Politics, The Economy

Tom Dispatch has two very important articles about oil:

  1. Saudi promises to cut oil prices (as reported by Bob Woodward) should be taken with a grain of salt:

Note the complete exclusion of U.S. energy companies in all prominent new Saudi energy ventures; this is hardly consistent with an ostensible pledge to flood the market with oil around October to guarantee the election of a President viewed to be fundamentally hostile to Islamic interests by the vast majority of OPEC nations. It is equally salient that the officially stated OPEC price range of $22-$28 per barrel has largely been ignored by virtually all OPEC members (judging from the extent to which they are producing above agreed quota numbers) — not only because higher prices can be sustained in spite of this widespread cheating” on quotas, but also because of growing opposition among its members to American policies in the Middle East.

…Given that the Saudis and the Russians are two of the world’s largest oil suppliers, the effects of their de facto alliance cannot be overestimated.

  1. The administration’s stated goals of removing oil subsidies for Iraqis could worsen the already volatile situation:

Many of the ethnic and religious tensions — among Kurds in the north, Shia Arabs in the South and Sunni Arabs in between — have traditionally revolved around the control of major oilfields. But there is one thing all Iraqis can agree on — the country’s oil belongs to Iraqis. Last August, when shortages drove up gas prices in Basra, the until-then peaceful Shia population took to the streets in a violent, deadly, weeklong protest against Coalition troops. Removing the subsidy for good would certainly incite far worse.

This has already led to disagreements between CPA planners and the Iraqis in its hand-picked Governing Council over when and how to remove the subsidy.

And there is reason to worry, look at Haiti and Nigeria, for instance:

In 2003, the IMF urged Haiti to eliminate its petroleum subsidies and to allow the price of gas to be determined by market forces.
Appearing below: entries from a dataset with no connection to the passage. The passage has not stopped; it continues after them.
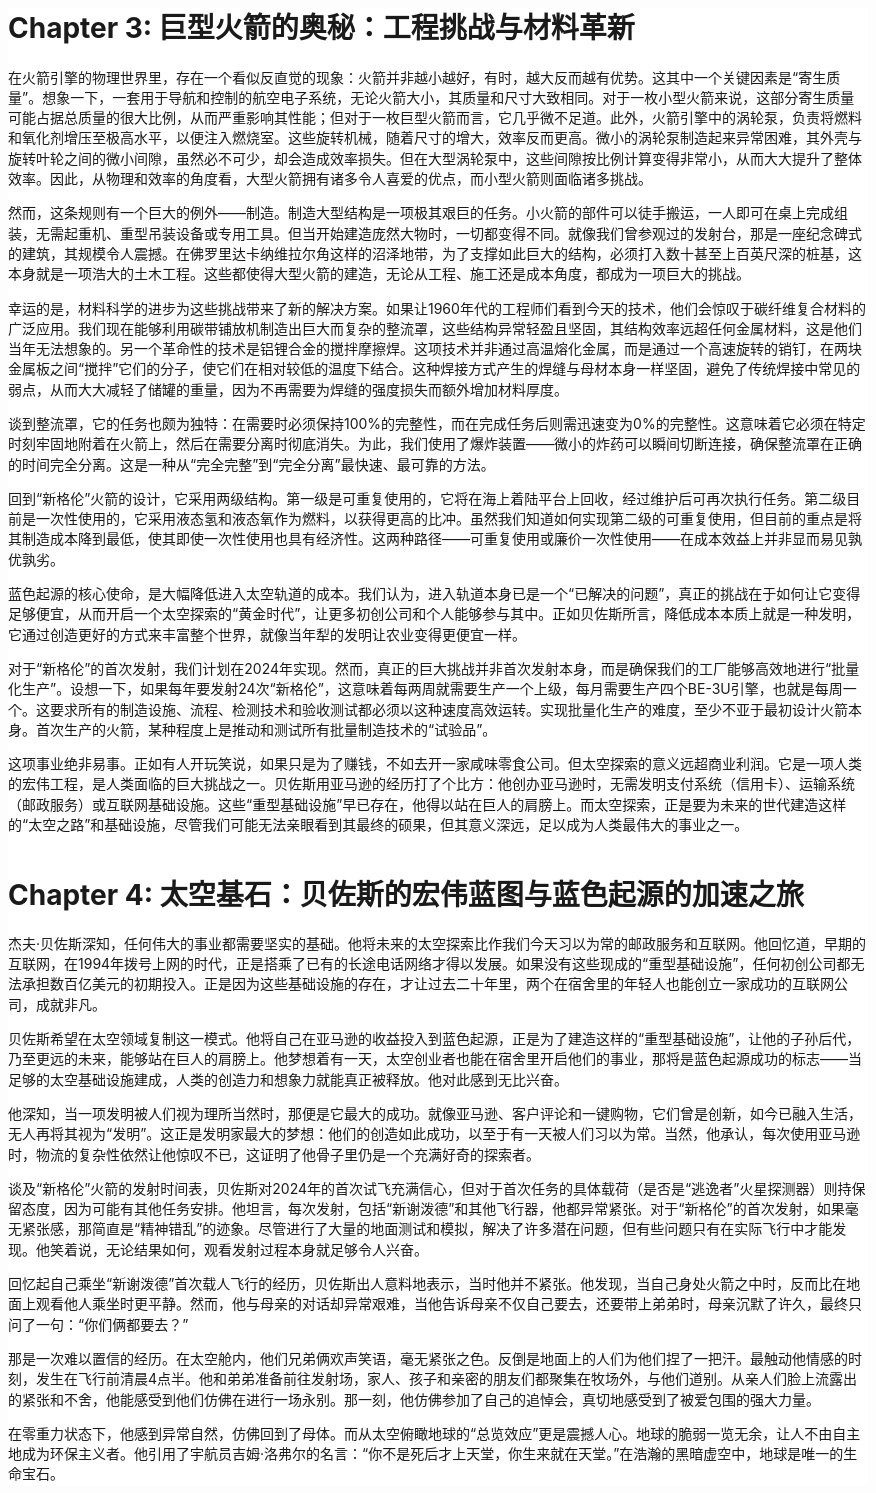 # Chapter 3: 巨型火箭的奥秘：工程挑战与材料革新

在火箭引擎的物理世界里，存在一个看似反直觉的现象：火箭并非越小越好，有时，越大反而越有优势。这其中一个关键因素是“寄生质量”。想象一下，一套用于导航和控制的航空电子系统，无论火箭大小，其质量和尺寸大致相同。对于一枚小型火箭来说，这部分寄生质量可能占据总质量的很大比例，从而严重影响其性能；但对于一枚巨型火箭而言，它几乎微不足道。此外，火箭引擎中的涡轮泵，负责将燃料和氧化剂增压至极高水平，以便注入燃烧室。这些旋转机械，随着尺寸的增大，效率反而更高。微小的涡轮泵制造起来异常困难，其外壳与旋转叶轮之间的微小间隙，虽然必不可少，却会造成效率损失。但在大型涡轮泵中，这些间隙按比例计算变得非常小，从而大大提升了整体效率。因此，从物理和效率的角度看，大型火箭拥有诸多令人喜爱的优点，而小型火箭则面临诸多挑战。

然而，这条规则有一个巨大的例外——制造。制造大型结构是一项极其艰巨的任务。小火箭的部件可以徒手搬运，一人即可在桌上完成组装，无需起重机、重型吊装设备或专用工具。但当开始建造庞然大物时，一切都变得不同。就像我们曾参观过的发射台，那是一座纪念碑式的建筑，其规模令人震撼。在佛罗里达卡纳维拉尔角这样的沼泽地带，为了支撑如此巨大的结构，必须打入数十甚至上百英尺深的桩基，这本身就是一项浩大的土木工程。这些都使得大型火箭的建造，无论从工程、施工还是成本角度，都成为一项巨大的挑战。

幸运的是，材料科学的进步为这些挑战带来了新的解决方案。如果让1960年代的工程师们看到今天的技术，他们会惊叹于碳纤维复合材料的广泛应用。我们现在能够利用碳带铺放机制造出巨大而复杂的整流罩，这些结构异常轻盈且坚固，其结构效率远超任何金属材料，这是他们当年无法想象的。另一个革命性的技术是铝锂合金的搅拌摩擦焊。这项技术并非通过高温熔化金属，而是通过一个高速旋转的销钉，在两块金属板之间“搅拌”它们的分子，使它们在相对较低的温度下结合。这种焊接方式产生的焊缝与母材本身一样坚固，避免了传统焊接中常见的弱点，从而大大减轻了储罐的重量，因为不再需要为焊缝的强度损失而额外增加材料厚度。

谈到整流罩，它的任务也颇为独特：在需要时必须保持100%的完整性，而在完成任务后则需迅速变为0%的完整性。这意味着它必须在特定时刻牢固地附着在火箭上，然后在需要分离时彻底消失。为此，我们使用了爆炸装置——微小的炸药可以瞬间切断连接，确保整流罩在正确的时间完全分离。这是一种从“完全完整”到“完全分离”最快速、最可靠的方法。

回到“新格伦”火箭的设计，它采用两级结构。第一级是可重复使用的，它将在海上着陆平台上回收，经过维护后可再次执行任务。第二级目前是一次性使用的，它采用液态氢和液态氧作为燃料，以获得更高的比冲。虽然我们知道如何实现第二级的可重复使用，但目前的重点是将其制造成本降到最低，使其即使一次性使用也具有经济性。这两种路径——可重复使用或廉价一次性使用——在成本效益上并非显而易见孰优孰劣。

蓝色起源的核心使命，是大幅降低进入太空轨道的成本。我们认为，进入轨道本身已是一个“已解决的问题”，真正的挑战在于如何让它变得足够便宜，从而开启一个太空探索的“黄金时代”，让更多初创公司和个人能够参与其中。正如贝佐斯所言，降低成本本质上就是一种发明，它通过创造更好的方式来丰富整个世界，就像当年犁的发明让农业变得更便宜一样。

对于“新格伦”的首次发射，我们计划在2024年实现。然而，真正的巨大挑战并非首次发射本身，而是确保我们的工厂能够高效地进行“批量化生产”。设想一下，如果每年要发射24次“新格伦”，这意味着每两周就需要生产一个上级，每月需要生产四个BE-3U引擎，也就是每周一个。这要求所有的制造设施、流程、检测技术和验收测试都必须以这种速度高效运转。实现批量化生产的难度，至少不亚于最初设计火箭本身。首次生产的火箭，某种程度上是推动和测试所有批量制造技术的“试验品”。

这项事业绝非易事。正如有人开玩笑说，如果只是为了赚钱，不如去开一家咸味零食公司。但太空探索的意义远超商业利润。它是一项人类的宏伟工程，是人类面临的巨大挑战之一。贝佐斯用亚马逊的经历打了个比方：他创办亚马逊时，无需发明支付系统（信用卡）、运输系统（邮政服务）或互联网基础设施。这些“重型基础设施”早已存在，他得以站在巨人的肩膀上。而太空探索，正是要为未来的世代建造这样的“太空之路”和基础设施，尽管我们可能无法亲眼看到其最终的硕果，但其意义深远，足以成为人类最伟大的事业之一。

# Chapter 4: 太空基石：贝佐斯的宏伟蓝图与蓝色起源的加速之旅

杰夫·贝佐斯深知，任何伟大的事业都需要坚实的基础。他将未来的太空探索比作我们今天习以为常的邮政服务和互联网。他回忆道，早期的互联网，在1994年拨号上网的时代，正是搭乘了已有的长途电话网络才得以发展。如果没有这些现成的“重型基础设施”，任何初创公司都无法承担数百亿美元的初期投入。正是因为这些基础设施的存在，才让过去二十年里，两个在宿舍里的年轻人也能创立一家成功的互联网公司，成就非凡。

贝佐斯希望在太空领域复制这一模式。他将自己在亚马逊的收益投入到蓝色起源，正是为了建造这样的“重型基础设施”，让他的子孙后代，乃至更远的未来，能够站在巨人的肩膀上。他梦想着有一天，太空创业者也能在宿舍里开启他们的事业，那将是蓝色起源成功的标志——当足够的太空基础设施建成，人类的创造力和想象力就能真正被释放。他对此感到无比兴奋。

他深知，当一项发明被人们视为理所当然时，那便是它最大的成功。就像亚马逊、客户评论和一键购物，它们曾是创新，如今已融入生活，无人再将其视为“发明”。这正是发明家最大的梦想：他们的创造如此成功，以至于有一天被人们习以为常。当然，他承认，每次使用亚马逊时，物流的复杂性依然让他惊叹不已，这证明了他骨子里仍是一个充满好奇的探索者。

谈及“新格伦”火箭的发射时间表，贝佐斯对2024年的首次试飞充满信心，但对于首次任务的具体载荷（是否是“逃逸者”火星探测器）则持保留态度，因为可能有其他任务安排。他坦言，每次发射，包括“新谢泼德”和其他飞行器，他都异常紧张。对于“新格伦”的首次发射，如果毫无紧张感，那简直是“精神错乱”的迹象。尽管进行了大量的地面测试和模拟，解决了许多潜在问题，但有些问题只有在实际飞行中才能发现。他笑着说，无论结果如何，观看发射过程本身就足够令人兴奋。

回忆起自己乘坐“新谢泼德”首次载人飞行的经历，贝佐斯出人意料地表示，当时他并不紧张。他发现，当自己身处火箭之中时，反而比在地面上观看他人乘坐时更平静。然而，他与母亲的对话却异常艰难，当他告诉母亲不仅自己要去，还要带上弟弟时，母亲沉默了许久，最终只问了一句：“你们俩都要去？”

那是一次难以置信的经历。在太空舱内，他们兄弟俩欢声笑语，毫无紧张之色。反倒是地面上的人们为他们捏了一把汗。最触动他情感的时刻，发生在飞行前清晨4点半。他和弟弟准备前往发射场，家人、孩子和亲密的朋友们都聚集在牧场外，与他们道别。从亲人们脸上流露出的紧张和不舍，他能感受到他们仿佛在进行一场永别。那一刻，他仿佛参加了自己的追悼会，真切地感受到了被爱包围的强大力量。

在零重力状态下，他感到异常自然，仿佛回到了母体。而从太空俯瞰地球的“总览效应”更是震撼人心。地球的脆弱一览无余，让人不由自主地成为环保主义者。他引用了宇航员吉姆·洛弗尔的名言：“你不是死后才上天堂，你生来就在天堂。”在浩瀚的黑暗虚空中，地球是唯一的生命宝石。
Because the IMF promised a $50 million loan as a reward, the small, coup-prone country obliged. The price of gasoline and cooking fuel promptly soared 130 %, causing nationwide strikes and violent protests against the government of Bertrand Aristide in which a student was killed.

Similarly, riots threatened to interfere with President Bush’s trip to Nigeria last July after the oil-rich West African country dropped its gasoline subsidy in an attempt to woo the IMF back into a lending relationship with it. Indonesia? The same pattern occurred there in 1998: Fuel prices surged 71 % after subsidies were cut at the behest of the IMF, triggering street riots, which left two dead.

Of course, the war in Iraq is about freedom,” not oil, so none of this really matters.